By Makayla Verbruggen | Scribe
‘Female journalists have shared stories of being called sex objects, trolls comparing them to Nazis, and people posting threats wishing them harm.’
The Canadian Association of Journalists conducted a survey in November 2020 of 209 newsrooms across Canada, out of 3,873 journalists they documented that 53 per cent of newsrooms are women overall. In that survey, supervisors breakdown as women at 52.2 per cent, compared to men at 47.6 per cent and non-binary is 0.2 per cent. Full-time workers breakdown as women are 51.1 per cent, compared to men at 48.7 per cent, non-binary is 0.2 per cent. For part-time workers, women are 58.6 per cent, compared to men at 41.1 per cent and non-binary 0.4 per cent. Interns breakdown as women at 64.0 per cent, compared to men at 30.0 per cent non-binary is 6.0 per cent.
Although newsrooms have become more diverse, women in media still face many on the job challenges.
Jennifer Pagliaro, a City Hall reporter for the Toronto Star, shared her experience in the news industry. She explained the newsroom is full of amazing female reporters who are very encouraging, although some journalists will consider you competition.
“I have felt, especially in politics, underestimated as a young female reporter, but I find if you let your reporting do the talking, people quickly learn not to make that mistake twice,” Pagliaro said.
Although there can be challenges, Pagliaro assured young women that there are other female journalists standing behind them and empowering them to do well in the field and offer support.
“Look for people who you can confide in if you feel you are being treated unfairly and talk to those mentors about how best to stick up for yourself in tricky situations,” she said. “Remember that male journalists often don’t feel intimidated asking for raises, resources, and other things they need and we should feel empowered to do the same.”
Beyond the newsroom Pagliaro has faced harassment by readers and was once called a “crypto-Nazi”.

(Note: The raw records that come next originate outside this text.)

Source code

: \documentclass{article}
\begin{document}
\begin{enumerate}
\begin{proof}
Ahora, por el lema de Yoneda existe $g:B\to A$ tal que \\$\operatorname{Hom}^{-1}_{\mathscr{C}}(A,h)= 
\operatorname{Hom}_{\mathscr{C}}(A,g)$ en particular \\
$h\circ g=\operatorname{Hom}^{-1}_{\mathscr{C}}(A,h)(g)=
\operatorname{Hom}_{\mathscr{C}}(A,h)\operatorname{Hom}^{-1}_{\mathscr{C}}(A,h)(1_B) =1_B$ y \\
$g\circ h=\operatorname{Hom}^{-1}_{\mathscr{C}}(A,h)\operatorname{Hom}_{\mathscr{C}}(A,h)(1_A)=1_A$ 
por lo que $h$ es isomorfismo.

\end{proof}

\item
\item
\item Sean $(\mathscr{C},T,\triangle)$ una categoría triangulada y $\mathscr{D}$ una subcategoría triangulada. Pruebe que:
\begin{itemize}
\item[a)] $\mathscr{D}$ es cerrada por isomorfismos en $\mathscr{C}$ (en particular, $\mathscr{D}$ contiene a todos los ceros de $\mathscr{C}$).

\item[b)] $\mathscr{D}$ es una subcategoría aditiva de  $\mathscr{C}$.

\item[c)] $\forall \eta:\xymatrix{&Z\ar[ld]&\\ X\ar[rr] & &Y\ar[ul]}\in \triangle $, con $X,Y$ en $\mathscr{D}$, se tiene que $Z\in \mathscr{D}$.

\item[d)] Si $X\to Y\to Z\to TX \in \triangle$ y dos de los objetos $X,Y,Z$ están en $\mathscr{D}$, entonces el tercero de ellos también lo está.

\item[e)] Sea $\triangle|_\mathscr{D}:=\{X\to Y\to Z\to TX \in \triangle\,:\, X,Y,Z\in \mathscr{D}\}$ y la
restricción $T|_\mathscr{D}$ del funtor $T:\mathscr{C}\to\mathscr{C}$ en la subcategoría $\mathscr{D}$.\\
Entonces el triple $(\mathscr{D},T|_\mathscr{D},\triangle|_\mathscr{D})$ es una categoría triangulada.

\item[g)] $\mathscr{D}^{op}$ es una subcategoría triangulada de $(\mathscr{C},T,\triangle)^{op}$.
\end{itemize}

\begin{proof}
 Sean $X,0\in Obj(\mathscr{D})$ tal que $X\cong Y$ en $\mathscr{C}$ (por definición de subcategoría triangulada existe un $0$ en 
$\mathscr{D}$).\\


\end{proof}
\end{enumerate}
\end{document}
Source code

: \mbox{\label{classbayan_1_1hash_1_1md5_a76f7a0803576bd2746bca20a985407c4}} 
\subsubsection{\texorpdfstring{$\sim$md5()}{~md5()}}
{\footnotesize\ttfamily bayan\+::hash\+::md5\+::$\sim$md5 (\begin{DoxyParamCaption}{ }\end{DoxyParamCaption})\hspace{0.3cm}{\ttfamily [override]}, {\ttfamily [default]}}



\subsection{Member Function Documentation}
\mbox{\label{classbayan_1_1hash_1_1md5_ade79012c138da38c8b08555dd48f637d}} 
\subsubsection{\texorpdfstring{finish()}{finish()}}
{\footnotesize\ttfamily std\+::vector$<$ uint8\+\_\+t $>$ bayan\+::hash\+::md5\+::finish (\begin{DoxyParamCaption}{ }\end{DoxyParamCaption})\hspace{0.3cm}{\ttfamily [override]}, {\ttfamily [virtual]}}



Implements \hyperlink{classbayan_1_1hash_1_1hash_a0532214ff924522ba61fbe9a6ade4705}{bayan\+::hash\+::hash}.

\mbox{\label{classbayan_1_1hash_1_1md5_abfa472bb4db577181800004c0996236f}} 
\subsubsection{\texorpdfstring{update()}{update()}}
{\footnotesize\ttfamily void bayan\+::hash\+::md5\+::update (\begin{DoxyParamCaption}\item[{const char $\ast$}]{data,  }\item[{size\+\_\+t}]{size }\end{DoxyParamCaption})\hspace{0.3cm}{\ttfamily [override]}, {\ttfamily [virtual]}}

Many women in the industry have to deal with being sexually, verbally, and physically harassed.
Evelyn Kwong – a digital producer and breaking news reporter at the Star – has received backlash for how she identified herself. Kwong said she receives hate mail and death threats from people containing racial slurs and saying that they hope she would get “raped to death.”
When I asked Kwong about the backlash and sexism she experiences, she explained that she faces it almost everywhere, especially online, thanks to her Chinese-Canadian background. She said, “To many women in the industry, specifically [for] women of color, it’s not rare. While we don’t take up much of these spaces, there are additional barriers by the online community that try to silence us.”
When asked if she sees a time of true equality as a possibility for women, Kwong was hopeful but reinstated this fight will need louder voices.
“There’s hope, but there will need to be people who speak up and fight back for women in the news industry.” But she also said that it isn’t just about men and women, but the “intersectionality of different backgrounds,” she said.
“There [has] been discourse in the industry about gatekeeping women, mostly white women, who gain positions of power and do not do enough about bringing up other women,” Kwong said.
What many people in the newsroom don’t realize is that not only do female journalists have to deal with people harassing them, but they are also often mistreated for being women. Not to mention being sexualized, another large issue, which can make them feel unsafe.
Ann Marie Elpa, another Toronto Star journalist, said when she got to the Star, she experienced moments where some of her male co-workers explained the basics of journalism like what a lede is.
She described this as “mansplaining.”
“Every time I said something in the newsroom, people wouldn’t take it seriously, saying oh that’s just Ann,” she said.
In one of Elpa’s op-eds, she wrote about how sororities mainly consisted of white women but are now allowing more women of colour into them and also spoke about racism at college parties. After getting her story published, she read through some of the comments and recalled one that was particularly degrading. The comment was: “you are just a slut for white people.”
Women have to deal with men daily and fight for their right to have basic human respect but then they have to fight for their right to be represented on television, radio, and across media without being the “sexy” anchor or the woman who won’t shut up when the men are talking.
Women are vital and can bring ideas to the table that men can’t due to them not knowing what being a woman in a man’s world entails.